• SUPPLIED MATERIAL:
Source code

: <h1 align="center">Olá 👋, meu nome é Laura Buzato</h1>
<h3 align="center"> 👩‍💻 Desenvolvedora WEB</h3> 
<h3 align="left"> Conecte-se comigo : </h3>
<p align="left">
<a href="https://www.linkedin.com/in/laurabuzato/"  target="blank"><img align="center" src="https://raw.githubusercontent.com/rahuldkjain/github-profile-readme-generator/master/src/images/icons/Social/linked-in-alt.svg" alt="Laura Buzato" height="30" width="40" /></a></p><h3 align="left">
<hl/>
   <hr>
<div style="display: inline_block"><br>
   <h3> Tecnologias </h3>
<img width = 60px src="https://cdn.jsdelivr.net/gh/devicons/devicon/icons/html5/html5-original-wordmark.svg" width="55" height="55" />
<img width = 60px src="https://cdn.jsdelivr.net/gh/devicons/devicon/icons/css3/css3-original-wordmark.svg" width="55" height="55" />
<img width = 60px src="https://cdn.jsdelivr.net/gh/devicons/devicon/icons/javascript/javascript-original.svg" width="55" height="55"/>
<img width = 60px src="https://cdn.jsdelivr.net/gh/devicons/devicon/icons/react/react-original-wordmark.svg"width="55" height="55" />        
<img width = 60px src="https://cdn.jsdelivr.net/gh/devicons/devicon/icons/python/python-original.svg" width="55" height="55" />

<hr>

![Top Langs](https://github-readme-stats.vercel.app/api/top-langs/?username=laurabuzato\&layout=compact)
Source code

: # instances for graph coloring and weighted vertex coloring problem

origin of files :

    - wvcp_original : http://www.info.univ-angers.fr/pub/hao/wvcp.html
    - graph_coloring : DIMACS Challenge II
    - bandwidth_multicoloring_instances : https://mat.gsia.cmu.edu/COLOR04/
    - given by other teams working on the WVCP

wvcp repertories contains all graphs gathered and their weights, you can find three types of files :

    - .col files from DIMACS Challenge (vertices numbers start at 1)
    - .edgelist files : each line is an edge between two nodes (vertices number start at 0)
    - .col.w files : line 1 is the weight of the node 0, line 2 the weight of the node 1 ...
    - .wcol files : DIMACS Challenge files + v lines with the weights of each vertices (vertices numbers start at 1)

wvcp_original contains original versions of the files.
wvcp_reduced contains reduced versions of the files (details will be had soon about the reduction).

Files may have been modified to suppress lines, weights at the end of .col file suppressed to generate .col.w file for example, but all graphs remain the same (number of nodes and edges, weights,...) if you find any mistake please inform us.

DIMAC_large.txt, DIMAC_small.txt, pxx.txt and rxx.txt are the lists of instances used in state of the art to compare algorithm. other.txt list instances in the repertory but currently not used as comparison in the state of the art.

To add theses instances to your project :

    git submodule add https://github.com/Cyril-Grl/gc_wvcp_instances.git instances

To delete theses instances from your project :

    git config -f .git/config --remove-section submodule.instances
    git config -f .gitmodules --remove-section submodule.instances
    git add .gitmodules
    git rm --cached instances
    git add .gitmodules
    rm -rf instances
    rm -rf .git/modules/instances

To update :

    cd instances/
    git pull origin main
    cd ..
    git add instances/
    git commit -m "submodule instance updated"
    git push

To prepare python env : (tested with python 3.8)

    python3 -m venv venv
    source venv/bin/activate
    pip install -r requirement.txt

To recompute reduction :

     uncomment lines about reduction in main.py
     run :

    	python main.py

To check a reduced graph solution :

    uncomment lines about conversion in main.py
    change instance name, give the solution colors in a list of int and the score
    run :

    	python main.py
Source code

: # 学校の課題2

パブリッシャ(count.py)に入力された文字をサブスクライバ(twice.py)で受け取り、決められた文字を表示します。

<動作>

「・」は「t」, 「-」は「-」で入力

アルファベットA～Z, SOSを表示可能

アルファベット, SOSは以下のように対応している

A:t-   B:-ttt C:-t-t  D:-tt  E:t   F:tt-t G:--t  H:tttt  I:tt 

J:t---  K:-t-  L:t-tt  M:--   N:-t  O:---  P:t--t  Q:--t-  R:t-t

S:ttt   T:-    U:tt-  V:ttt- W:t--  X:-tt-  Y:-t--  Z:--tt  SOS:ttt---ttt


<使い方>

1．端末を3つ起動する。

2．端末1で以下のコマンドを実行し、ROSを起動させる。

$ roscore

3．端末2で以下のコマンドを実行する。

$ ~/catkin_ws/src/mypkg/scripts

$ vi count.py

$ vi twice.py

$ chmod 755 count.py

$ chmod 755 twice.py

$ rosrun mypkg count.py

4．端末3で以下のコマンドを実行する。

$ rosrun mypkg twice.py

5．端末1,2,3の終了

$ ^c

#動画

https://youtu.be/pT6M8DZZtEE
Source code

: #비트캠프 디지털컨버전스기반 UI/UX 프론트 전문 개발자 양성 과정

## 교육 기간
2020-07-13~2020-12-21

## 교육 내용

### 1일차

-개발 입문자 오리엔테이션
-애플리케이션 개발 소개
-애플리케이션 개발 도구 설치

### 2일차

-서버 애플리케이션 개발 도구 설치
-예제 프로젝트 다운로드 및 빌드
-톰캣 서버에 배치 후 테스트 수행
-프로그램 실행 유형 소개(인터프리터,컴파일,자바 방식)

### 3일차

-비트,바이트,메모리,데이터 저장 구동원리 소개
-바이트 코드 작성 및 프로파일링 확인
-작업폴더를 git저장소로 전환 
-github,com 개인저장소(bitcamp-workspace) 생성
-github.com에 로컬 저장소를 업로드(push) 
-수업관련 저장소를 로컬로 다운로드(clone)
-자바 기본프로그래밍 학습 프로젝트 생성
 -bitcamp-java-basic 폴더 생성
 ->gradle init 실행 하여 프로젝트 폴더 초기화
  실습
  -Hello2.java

• WORK TO BE COMPLETED: Produce a faithful copy of all the material above.

• PROBLEM SOLUTION:
Source code

: <h1 align="center">Olá 👋, meu nome é Laura Buzato</h1>
<h3 align="center"> 👩‍💻 Desenvolvedora WEB</h3> 
<h3 align="left"> Conecte-se comigo : </h3>
<p align="left">
<a href="https://www.linkedin.com/in/laurabuzato/"  target="blank"><img align="center" src="https://raw.githubusercontent.com/rahuldkjain/github-profile-readme-generator/master/src/images/icons/Social/linked-in-alt.svg" alt="Laura Buzato" height="30" width="40" /></a></p><h3 align="left">
<hl/>
   <hr>
<div style="display: inline_block"><br>
   <h3> Tecnologias </h3>
<img width = 60px src="https://cdn.jsdelivr.net/gh/devicons/devicon/icons/html5/html5-original-wordmark.svg" width="55" height="55" />
<img width = 60px src="https://cdn.jsdelivr.net/gh/devicons/devicon/icons/css3/css3-original-wordmark.svg" width="55" height="55" />
<img width = 60px src="https://cdn.jsdelivr.net/gh/devicons/devicon/icons/javascript/javascript-original.svg" width="55" height="55"/>
<img width = 60px src="https://cdn.jsdelivr.net/gh/devicons/devicon/icons/react/react-original-wordmark.svg"width="55" height="55" />        
<img width = 60px src="https://cdn.jsdelivr.net/gh/devicons/devicon/icons/python/python-original.svg" width="55" height="55" />

<hr>

![Top Langs](https://github-readme-stats.vercel.app/api/top-langs/?username=laurabuzato\&layout=compact)
Source code

: # instances for graph coloring and weighted vertex coloring problem

origin of files :

    - wvcp_original : http://www.info.univ-angers.fr/pub/hao/wvcp.html
    - graph_coloring : DIMACS Challenge II
    - bandwidth_multicoloring_instances : https://mat.gsia.cmu.edu/COLOR04/
    - given by other teams working on the WVCP

wvcp repertories contains all graphs gathered and their weights, you can find three types of files :

    - .col files from DIMACS Challenge (vertices numbers start at 1)
    - .edgelist files : each line is an edge between two nodes (vertices number start at 0)
    - .col.w files : line 1 is the weight of the node 0, line 2 the weight of the node 1 ...
    - .wcol files : DIMACS Challenge files + v lines with the weights of each vertices (vertices numbers start at 1)

wvcp_original contains original versions of the files.
wvcp_reduced contains reduced versions of the files (details will be had soon about the reduction).

Files may have been modified to suppress lines, weights at the end of .col file suppressed to generate .col.w file for example, but all graphs remain the same (number of nodes and edges, weights,...) if you find any mistake please inform us.

DIMAC_large.txt, DIMAC_small.txt, pxx.txt and rxx.txt are the lists of instances used in state of the art to compare algorithm. other.txt list instances in the repertory but currently not used as comparison in the state of the art.

To add theses instances to your project :

    git submodule add https://github.com/Cyril-Grl/gc_wvcp_instances.git instances

To delete theses instances from your project :

    git config -f .git/config --remove-section submodule.instances
    git config -f .gitmodules --remove-section submodule.instances
    git add .gitmodules
    git rm --cached instances
    git add .gitmodules
    rm -rf instances
    rm -rf .git/modules/instances

To update :

    cd instances/
    git pull origin main
    cd ..
    git add instances/
    git commit -m "submodule instance updated"
    git push

To prepare python env : (tested with python 3.8)

    python3 -m venv venv
    source venv/bin/activate
    pip install -r requirement.txt

To recompute reduction :

     uncomment lines about reduction in main.py
     run :

    	python main.py

To check a reduced graph solution :

    uncomment lines about conversion in main.py
    change instance name, give the solution colors in a list of int and the score
    run :

    	python main.py
Source code

: # 学校の課題2

パブリッシャ(count.py)に入力された文字をサブスクライバ(twice.py)で受け取り、決められた文字を表示します。

<動作>

「・」は「t」, 「-」は「-」で入力

アルファベットA～Z, SOSを表示可能

アルファベット, SOSは以下のように対応している

A:t-   B:-ttt C:-t-t  D:-tt  E:t   F:tt-t G:--t  H:tttt  I:tt 

J:t---  K:-t-  L:t-tt  M:--   N:-t  O:---  P:t--t  Q:--t-  R:t-t

S:ttt   T:-    U:tt-  V:ttt- W:t--  X:-tt-  Y:-t--  Z:--tt  SOS:ttt---ttt


<使い方>

1．端末を3つ起動する。

2．端末1で以下のコマンドを実行し、ROSを起動させる。

$ roscore

3．端末2で以下のコマンドを実行する。

$ ~/catkin_ws/src/mypkg/scripts

$ vi count.py

$ vi twice.py

$ chmod 755 count.py

$ chmod 755 twice.py

$ rosrun mypkg count.py

4．端末3で以下のコマンドを実行する。

$ rosrun mypkg twice.py

5．端末1,2,3の終了

$ ^c

#動画

https://youtu.be/pT6M8DZZtEE
Source code

: #비트캠프 디지털컨버전스기반 UI/UX 프론트 전문 개발자 양성 과정

## 교육 기간
2020-07-13~2020-12-21

## 교육 내용

### 1일차

-개발 입문자 오리엔테이션
-애플리케이션 개발 소개
-애플리케이션 개발 도구 설치

### 2일차

-서버 애플리케이션 개발 도구 설치
-예제 프로젝트 다운로드 및 빌드
-톰캣 서버에 배치 후 테스트 수행
-프로그램 실행 유형 소개(인터프리터,컴파일,자바 방식)

### 3일차

-비트,바이트,메모리,데이터 저장 구동원리 소개
-바이트 코드 작성 및 프로파일링 확인
-작업폴더를 git저장소로 전환 
-github,com 개인저장소(bitcamp-workspace) 생성
-github.com에 로컬 저장소를 업로드(push) 
-수업관련 저장소를 로컬로 다운로드(clone)
-자바 기본프로그래밍 학습 프로젝트 생성
 -bitcamp-java-basic 폴더 생성
 ->gradle init 실행 하여 프로젝트 폴더 초기화
  실습
  -Hello2.java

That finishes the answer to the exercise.